4. Les effets du changement
d’affiliation politique
4.1. Sur la situation
et le statut des parlementaires concernés
25. Contrairement à ce qui a cours dans certains pays
situés hors de l’Europe
,
dans aucun Etat membre du Conseil de l’Europe n’existe la possibilité
de révoquer, en cours de législature, le mandat d’un parlementaire qui
change d’affiliation politique
.
Pour autant, de nombreux pays ont pris des mesures destinées à décourager
cette pratique et à réduire la fragmentation des partis. Ainsi,
il existe dans plusieurs Etats membres une obligation des parlementaires
de siéger dans le groupe politique du parti au titre duquel ils
ont été élus (Autriche, Belgique, République tchèque, Estonie, entre
autres).
26. Le Portugal fait ici figure d’exception: en vertu de l’article
8 du Statut des membres de l’Assemblée de la République, les parlementaires
qui adhèrent à un parti politique autre que celui sous la bannière
duquel ils ont été élus perdent leur siège de député. Bien que les
règles constitutionnelles ne soient pas explicites à ce sujet, les
experts portugais soutiennent que les membres qui changent de groupe
parlementaire doivent aussi perdre leur siège, même s’ils n’adhèrent
pas à un parti autre que celui auquel ils appartenaient au moment
de l’élection.
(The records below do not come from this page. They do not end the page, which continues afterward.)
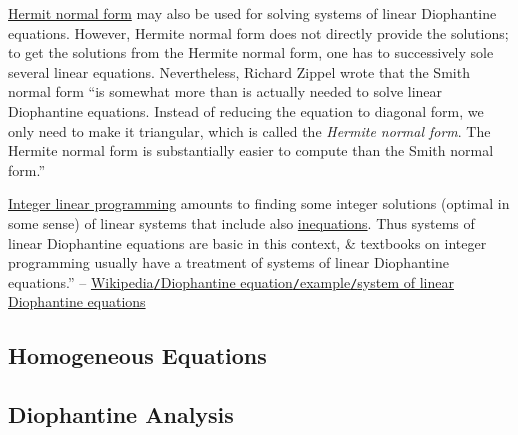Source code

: \documentclass{article}
\numberwithin{equation}{section}
\begin{document}
\href{https://en.wikipedia.org/wiki/Hermite_normal_form}{Hermit normal form} may also be used for solving systems of linear Diophantine equations. However, Hermite normal form does not directly provide the solutions; to get the solutions from the Hermite normal form, one has to successively sole several linear equations. Nevertheless, Richard Zippel wrote that the Smith normal form ``is somewhat more than is actually needed to solve linear Diophantine equations. Instead of reducing the equation to diagonal form, we only need to make it triangular, which is called the \textit{Hermite normal form}. The Hermite normal form is substantially easier to compute than the Smith normal form.''

\href{https://en.wikipedia.org/wiki/Integer_linear_programming}{Integer linear programming} amounts to finding some integer solutions (optimal in some sense) of linear systems that include also \href{https://en.wikipedia.org/wiki/Inequation}{inequations}. Thus systems of linear Diophantine equations are basic in this context, \& textbooks on integer programming usually have a treatment of systems of linear Diophantine equations.'' -- \href{https://en.wikipedia.org/wiki/Diophantine_equation#System_of_linear_Diophantine_equations}{Wikipedia\texttt{/}Diophantine equation\texttt{/}example\texttt{/}system of linear Diophantine equations}

\subsection{Homogeneous Equations}

\subsection{Diophantine Analysis}
\end{document}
Cela étant, pour garantir la liberté fondamentale
des députés et du parlement, les membres qui, de leur plein gré
ou par choix de leur parti, quittent un groupe politique sans en
rejoindre un autre ne perdent pas leur siège, mais deviennent «non
affiliés».
27. En Estonie, la réglementation sur ce sujet est assez proche:
lorsqu’un député quitte son groupe, il n’est officiellement pas
en mesure d’en rejoindre un autre, car le règlement intérieur dispose
que les membres du Riigikogu issus de la liste de candidats d’un
même parti politique ne peuvent former qu’un seul groupe. Autrement
dit, en cas de changement d’affiliation, les membres concernés deviennent
indépendants.
28. Lorsqu’un membre quitte son groupe politique, il pourrait
en théorie avoir le choix de s’inscrire en tant que membre indépendant,
de rejoindre un autre groupe politique qui représente mieux ses
convictions, ou de créer un nouveau groupe. Or, les règles varient
considérablement d’un pays à l’autre; certains, par exemple, interdisent
le changement de groupe politique pendant une législature, les parlementaires
qui souhaitent changer d’affiliation étant alors obligés d’exercer
leur mandat en tant que membre non inscrit/indépendant (par exemple
en Belgique, en Bosnie-Herzégovine, en Bulgarie et en Estonie).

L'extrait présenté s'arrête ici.